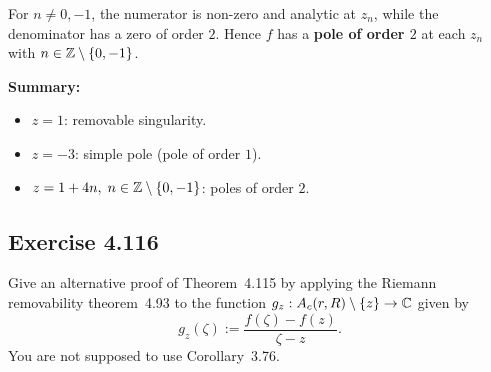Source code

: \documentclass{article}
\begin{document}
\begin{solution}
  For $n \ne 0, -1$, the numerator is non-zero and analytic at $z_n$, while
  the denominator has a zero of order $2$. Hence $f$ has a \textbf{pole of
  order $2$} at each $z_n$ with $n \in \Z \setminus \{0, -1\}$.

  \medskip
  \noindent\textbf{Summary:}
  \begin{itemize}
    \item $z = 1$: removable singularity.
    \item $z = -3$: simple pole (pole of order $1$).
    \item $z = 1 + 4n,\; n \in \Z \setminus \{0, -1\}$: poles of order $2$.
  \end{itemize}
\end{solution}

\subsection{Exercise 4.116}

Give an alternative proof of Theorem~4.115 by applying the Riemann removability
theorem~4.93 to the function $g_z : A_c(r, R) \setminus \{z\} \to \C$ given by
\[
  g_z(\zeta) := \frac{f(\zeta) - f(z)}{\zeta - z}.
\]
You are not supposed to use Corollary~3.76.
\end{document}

______________________________

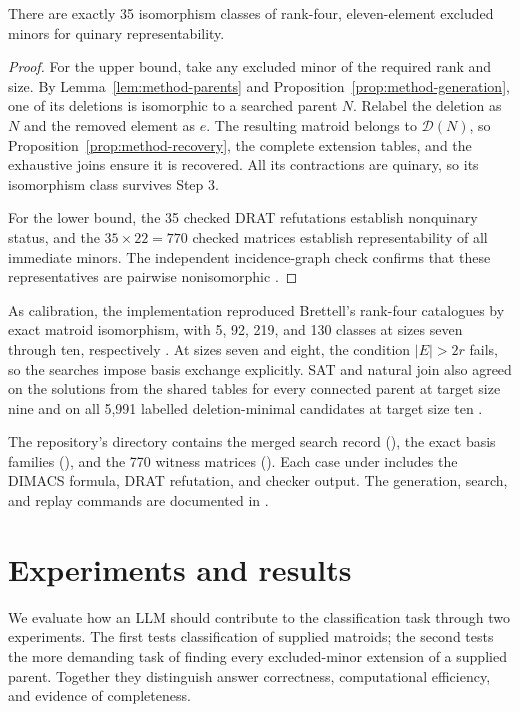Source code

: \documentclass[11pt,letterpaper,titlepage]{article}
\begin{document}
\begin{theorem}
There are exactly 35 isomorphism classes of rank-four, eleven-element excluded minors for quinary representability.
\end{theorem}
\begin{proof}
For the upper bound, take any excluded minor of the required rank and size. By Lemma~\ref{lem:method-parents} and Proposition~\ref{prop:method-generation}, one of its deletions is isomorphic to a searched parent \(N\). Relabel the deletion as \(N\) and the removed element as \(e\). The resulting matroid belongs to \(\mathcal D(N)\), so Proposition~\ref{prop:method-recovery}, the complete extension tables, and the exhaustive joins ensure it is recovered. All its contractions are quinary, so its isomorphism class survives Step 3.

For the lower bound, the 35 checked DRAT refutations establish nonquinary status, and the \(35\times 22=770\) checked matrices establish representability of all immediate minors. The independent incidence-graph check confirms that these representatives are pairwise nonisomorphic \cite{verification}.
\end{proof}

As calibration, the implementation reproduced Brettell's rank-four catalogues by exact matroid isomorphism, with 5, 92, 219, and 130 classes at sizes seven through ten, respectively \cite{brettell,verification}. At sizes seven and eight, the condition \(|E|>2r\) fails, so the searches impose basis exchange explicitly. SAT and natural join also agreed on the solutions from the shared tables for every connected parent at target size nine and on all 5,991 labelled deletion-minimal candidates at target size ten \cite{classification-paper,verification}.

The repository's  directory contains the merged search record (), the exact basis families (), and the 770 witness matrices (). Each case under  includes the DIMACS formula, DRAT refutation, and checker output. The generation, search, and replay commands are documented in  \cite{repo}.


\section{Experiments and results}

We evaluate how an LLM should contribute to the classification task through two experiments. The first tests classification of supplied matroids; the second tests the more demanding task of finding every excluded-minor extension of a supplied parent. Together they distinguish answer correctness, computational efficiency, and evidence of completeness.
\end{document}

______________________________

--- Exercise aim ---
Reply with a number only, showing how many lines of the material contain the word "DRAT".

--- Answer to the problem ---
2